Friday 17 June 2005

The miracle of breakfast

There'll never be a perfect breakfast eaten until some man grows arms long enough to stretch down to New Orleans for his coffee and over to Norfolk for his rolls, and reaches up to Vermont and digs a slice of butter out of a spring-house, and then turns over a beehive close to a white clover patch out in Indiana for the rest. Then he'd come pretty close to making a meal on the amber that the gods eat on Mount Olympia.
- O. Henry
Of course, O. Henry wrote those words nearly a century ago.  And he wrote them with a wink.

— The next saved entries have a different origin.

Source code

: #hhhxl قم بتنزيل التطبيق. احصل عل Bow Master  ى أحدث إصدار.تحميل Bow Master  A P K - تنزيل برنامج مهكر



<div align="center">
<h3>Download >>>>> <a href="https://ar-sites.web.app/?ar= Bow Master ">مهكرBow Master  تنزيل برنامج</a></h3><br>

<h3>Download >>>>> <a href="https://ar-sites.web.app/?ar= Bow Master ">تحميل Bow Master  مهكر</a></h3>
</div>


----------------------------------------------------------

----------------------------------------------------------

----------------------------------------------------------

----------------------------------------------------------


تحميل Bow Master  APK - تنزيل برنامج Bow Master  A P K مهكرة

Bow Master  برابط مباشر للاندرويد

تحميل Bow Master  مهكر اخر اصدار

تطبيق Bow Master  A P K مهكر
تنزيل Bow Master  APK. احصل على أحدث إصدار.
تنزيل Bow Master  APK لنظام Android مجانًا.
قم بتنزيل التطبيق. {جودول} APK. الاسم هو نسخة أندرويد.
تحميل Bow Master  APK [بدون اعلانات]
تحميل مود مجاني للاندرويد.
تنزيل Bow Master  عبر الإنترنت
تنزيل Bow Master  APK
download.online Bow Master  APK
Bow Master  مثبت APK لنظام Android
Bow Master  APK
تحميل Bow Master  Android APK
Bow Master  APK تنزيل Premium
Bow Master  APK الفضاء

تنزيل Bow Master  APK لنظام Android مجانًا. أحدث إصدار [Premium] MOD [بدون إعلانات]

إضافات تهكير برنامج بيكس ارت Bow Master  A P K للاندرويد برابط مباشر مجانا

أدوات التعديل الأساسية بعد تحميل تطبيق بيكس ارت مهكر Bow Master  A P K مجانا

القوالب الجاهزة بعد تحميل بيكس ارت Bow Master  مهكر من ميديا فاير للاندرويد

We need neither long arms nor a big breakfast table to feast on this breakfast of the gods -- we enjoy it now, as O. Henry did then. All that's needed is the division of labour and the freedom to trade; the 'invisible hand' of the market does the rest. As Adam Smith said,
"It is not from the benevolence of the butcher, the brewer or the baker that we expect our dinner, but from their regard to their own self-interest." 
The butcher, the brewer and the baker "direct [their] industry in such a manner as [their] produce may be of the greatest value," and we are the beneficiaries of their labours -- each "intends only his own gain, and he is in this, as in many other cases, led by an invisible hand to promote an end which was no part of his intention." 

There's nothing miraculous about Smith's 'invisible hand,' it is simply the recognition that when each producer trades the fruits of their labour, they each win by that trade.

In the words of the economists, when I trade my apples for my neighbour's oranges to the goods are moved from 'lower value' to a 'higher value'; that is, I value the oranges more than my apples, and my neighbour values my apples more than his oranges. The sum result of this and every voluntary trade is that both traders win - everyone kicks a goal! -- and from each trade new wealth is created thereby: the economy is greater for the sum of the higher values achieved, and my breakfast table is richer by some freshly squeezed orange juice.

The same is true when I pay for butter from Vermont (or the Waikato) to be brought to my breakfast table: the chain of trades necessarily increases the wealth of all involved. Frederic Bastiat identified the miracle himself when observing that sleeping Parisians worried not about their next breakfast:

On coming to Paris for a visit, I said to myself: Here are a million human beings who would all die in a few days if supplies of all sorts did not flow into this great metropolis. It staggers the imagination to try to comprehend the vast multiplicity of objects that must pass through its gates tomorrow, if its inhabitants are to be preserved from the horrors of famine, insurrection, and pillage. And yet all are sleeping peacefully at this moment, without being disturbed for a single instant by the idea of so frightful a prospect. On the other hand, eighty departments have worked today, without cooperative planning or mutual arrangements, to keep Paris supplied. How does each succeeding day manage to bring to this gigantic market just what is necessary - neither too much nor too little?
Paris gets fed. How?

Bastiat of course knew the answer to this seemingly complex puzzle: what ensures that Paris is fed is freedom. More specifically, an individual's freedom to think, choose, act, produce and to trade his produce with other individuals for his own reward.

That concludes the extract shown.